[R – lme function] Comparing curves in longitudinal data (growth curves)

#1
I think my problem is best solved by the use of multi-level models. However, I’d like to confirm if what I’m doing is right, and the use of the function is right too.
I work with cells (biology), by doing electrophysiology. I apply to each cell a series of currents, in 20 pA steps, ranging from 0 to 200 pA. At each step the cell produces a number of action potential (AP), and the whole sequence is called excitability of the cell. I’d like to see if the application of certain drugs (treatments) has any effect on this excitability (attached is a .jpg image of this).
What I’ve learned from multi-level models is that in this case, I should consider the treatments and the current steps as fixed factors, and the cells tested as random factor.
What I’ve done so far is using the following code:
Code:
> excit.model.1<- lme(APs ~ StepCurrentpA+StepCurrentpA^2+treat.f, random = ~1 | ID.Cell, data = cluster5.excit,method="ML", na.action=na.omit)
Here’s one question: when I try to specify the random model with both intercepts and slope (random =~StepCurrentpA|ID.Cell), the calculation takes forever, and when it finishes, it’s because the iterations ended. Why does that happen? My guess is that somehow having random slope with current steps makes the slopes parallel and it can’t ever compute the intercepts.
I’ve read that one way of comparing curves would be by doing an ANOVA from the previous model to another one. The last model was, as far as I understood, comparing the effects on the intercept.

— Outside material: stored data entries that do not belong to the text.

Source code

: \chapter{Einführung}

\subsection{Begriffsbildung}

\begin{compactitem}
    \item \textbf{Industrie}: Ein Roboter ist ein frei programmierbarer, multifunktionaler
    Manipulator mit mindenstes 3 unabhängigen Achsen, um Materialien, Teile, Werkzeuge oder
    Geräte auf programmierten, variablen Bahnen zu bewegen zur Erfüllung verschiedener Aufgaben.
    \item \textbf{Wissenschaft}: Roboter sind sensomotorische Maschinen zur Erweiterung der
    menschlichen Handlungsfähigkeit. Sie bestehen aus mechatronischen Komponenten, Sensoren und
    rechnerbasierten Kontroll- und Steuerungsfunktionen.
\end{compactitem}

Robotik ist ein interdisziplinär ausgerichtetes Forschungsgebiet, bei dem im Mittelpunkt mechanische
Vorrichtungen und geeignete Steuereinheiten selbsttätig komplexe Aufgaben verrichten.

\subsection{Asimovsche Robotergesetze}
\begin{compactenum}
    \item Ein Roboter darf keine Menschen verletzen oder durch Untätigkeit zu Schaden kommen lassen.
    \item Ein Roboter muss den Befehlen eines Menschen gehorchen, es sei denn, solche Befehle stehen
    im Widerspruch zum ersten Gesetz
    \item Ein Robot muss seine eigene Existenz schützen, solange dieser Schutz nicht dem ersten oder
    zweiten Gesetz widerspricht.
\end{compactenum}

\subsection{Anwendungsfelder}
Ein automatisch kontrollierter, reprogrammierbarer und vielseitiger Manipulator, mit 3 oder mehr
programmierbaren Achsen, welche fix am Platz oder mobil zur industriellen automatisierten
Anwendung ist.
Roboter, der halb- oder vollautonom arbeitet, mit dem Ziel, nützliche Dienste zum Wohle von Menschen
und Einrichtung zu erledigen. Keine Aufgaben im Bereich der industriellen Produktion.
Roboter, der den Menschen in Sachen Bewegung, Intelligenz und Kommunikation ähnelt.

Then I’d have to compare the effects on current steps, and do an ANOVA between the two:
Code:
> excit.model.2<- lme(APs ~ StepCurrentpA+StepCurrentpA^2+treat.f+StepCurrentpA*treat.f, random = ~1 | ID.Cell, data = cluster5.excit,method="ML",na.action=na.omit)
Code:
> anova(excit.model.1,excit.model.2)
This is all good, but I can’t see it showing me that the drugs have an effect on the excitability of the cells. I tried to do a Tukey multiple comparisons of means:
Code:
> summary(glht(excit.model.1, linfct = mcp(treat.f = "Tukey")))
However, the result it gives me is still for an average of the current steps.
Is there a better way to compare this type of curves, or is there anything in my understanding that is totally wrong?
Below are some info about the data:
Code:
> summary(cluster5.excit)
HTML:
ID.Cell	Treatment.Code	StepCurrentpA	APs	treat.f   
760:143	Min.: 1.000	0: 214	Min.: 0.000	ctrl: 881
788:143	1st Qu.: 1.000	20: 214	1st Qu.: 0.000	5HT: 165  
789:143	Median: 4.000	40: 214	Median: 0.000	DEA: 448  
790:143	Mean: 5.224	60: 214	Mean: 2.483	5HT/DEA: 299  
791:143	3rd Qu.: 8.000	80: 214	3rd Qu.: 5.000	ODQ/DEA: 330  
825:132	Max.: 14.000	100: 214	Max.: 15.000	ODQ/5HT/DEA: 231  
(Other):1507	(Other):1070
Code:
 > str(cluster5.excit)
HTML:
data.frame': 2354 obs. of  13 variables:
 $ ID.Cell: Factor w/ 26 levels "434","435","558",..: 1 1 1 1 1 1 1 1 1 1 ...
 $ Treatment.Code: int  1 1 1 1 1 1 1 1 1 1 ...
 $ StepCurrentpA: Factor w/ 11 levels "0","20","40",..: 1 2 3 4 5 6 7 8 9 10 ...
 $ APs: int  0 0 0 0 0 0 0 1 5 7 ...
 $ treat.f: Factor w/ 6 levels "ctrl","5HT","DEA",..: 1 1 1 1 1 1 1 1 1 1 ...
Code:
> head(cluster5.excit)
HTML:
ID.Cell	Treatment.Code	StepCurrentpA	APs	treat.f
434	1	0	0	ctrl
434	1	20	0	ctrl
434	1	40	0	ctrl
434	1	60	0	ctrl
434	1	80	0	ctrl
434	1	100	0	ctrl

Many thanks in advance for any help.